*DATA TO EXAMINE*
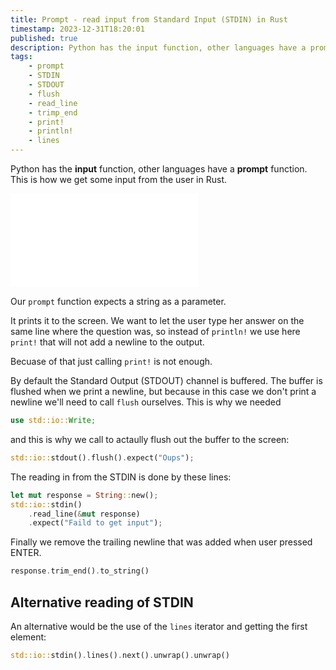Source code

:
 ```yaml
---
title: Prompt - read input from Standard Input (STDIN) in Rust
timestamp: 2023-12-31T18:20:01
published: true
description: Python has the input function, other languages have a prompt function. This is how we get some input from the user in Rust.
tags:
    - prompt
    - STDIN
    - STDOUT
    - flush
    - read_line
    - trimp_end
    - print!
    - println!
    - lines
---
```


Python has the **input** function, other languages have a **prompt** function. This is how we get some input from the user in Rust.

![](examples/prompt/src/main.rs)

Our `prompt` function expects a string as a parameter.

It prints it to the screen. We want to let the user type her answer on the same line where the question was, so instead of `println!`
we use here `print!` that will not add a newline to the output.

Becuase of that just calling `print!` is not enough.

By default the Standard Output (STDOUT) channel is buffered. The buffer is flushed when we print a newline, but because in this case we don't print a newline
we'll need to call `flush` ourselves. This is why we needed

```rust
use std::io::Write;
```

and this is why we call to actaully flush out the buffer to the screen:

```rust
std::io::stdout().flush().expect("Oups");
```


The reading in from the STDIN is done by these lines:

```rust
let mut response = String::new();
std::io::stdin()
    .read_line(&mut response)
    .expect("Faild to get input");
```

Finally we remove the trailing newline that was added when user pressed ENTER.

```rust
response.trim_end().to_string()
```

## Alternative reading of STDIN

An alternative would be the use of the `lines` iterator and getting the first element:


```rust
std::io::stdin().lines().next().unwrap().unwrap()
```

*EXERCISE*
Every line containing the string "have" is required; copy each such line from the data.

*REPLY TO THE EXERCISE*
description: Python has the input function, other languages have a prompt function. This is how we get some input from the user in Rust.
Python has the **input** function, other languages have a **prompt** function. This is how we get some input from the user in Rust.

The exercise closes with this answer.